Sunday, October 4, 2015

Self Driving Vehicles, and Why Driving Should Be Illegal

          Transportation has been around a long time. Even before the days of the automobile, people were riding horses and pulling wooden carraiges. Even with the introduction of GPSs, there has always been a common trend between transportation 2000 years ago and transportation in the twenty-first century; humans have been in control. For those not familiar with the concept of the movie, The Matrix, in the near future, robots will take over the world with AI. How, one might ask, does this relate to transportation? Well, in the near future, I hope that computers will run the world, making all driving controlled by computers. Its not a sci-fi movie concept either, it is happening now, and will come into play within my generation is gone. Welcome, to the world of self-driving cars.
          It all began about a decade ago, when trains were all driven by manual engineers, and relayed to different outposts to switch tracks and what-not to send a train in the right direction.

That was when it was devised to remove a lot of room for human error by building in a computer system that would automatically switch the tracks for them, creating less room for engineer-outpost communication error, sending a whole freight train in the wrong direction, slowing a delivery by hours or even days if the mistake were not realized soon. But the biggest difference between self-driving trains and self-driving cars is pretty evident: trains are on tracks, and cars are clustered together, sometimes bumper to bumper, turning left, changing lanes, and most importantly, free to roam on the roads, not barred by tracks. Before self-driving technology could reach cars, it would need an intermediate step, and that is where the tractors came along.
          In 2008, John Deere launched its self-driving tractor initiative, allowing tractors to be guided by GPS, and also record other data such as harvest yield, more accurate harvesting of rows, as well as log which areas are in need of insecticide. The main point though, was that not only were tractors were driving themselves, with the occasional need of a manual driver, but they were very smart and accurate about their driving, keeping within a 6 inch tolerance, so as not to wreck the crop driving over it. This took self-driving technology to new heights, leaving the railroad track behind.

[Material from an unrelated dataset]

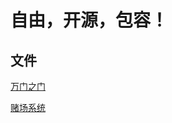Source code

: # 自由，开源，包容！

## 文件

[万门之门](https://github.com/freedomcppgame/freedomcppgame.github.io/blob/master/src/wanmenzhimen.cpp)

[赌场系统](https://github.com/freedomcppgame/freedomcppgame.github.io/blob/master/src/duchangxitongv1.0.cpp)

            Google started the initiative in 2009 to begin their self driving car program, not because it was more efficient for fuel or because it was a convience, but because of the safety concern.

Generally, society is pretty unanimous in regards that murder is terrible, and last year in the US, 16,121 people are killed in homicides. Going along with this figure, 11,208 of these victims were killed with guns. However, how many people died from car crashes? 32,719 people happens to be the answer. So while people are concerned about gun safety, and politians wish to remove guns from society, polititians and others should think about making laws against human driving, because twice as many people die in preventable car crashes each year, and cars kill 3 times as many people as guns do, and that is why human driving should be illegal.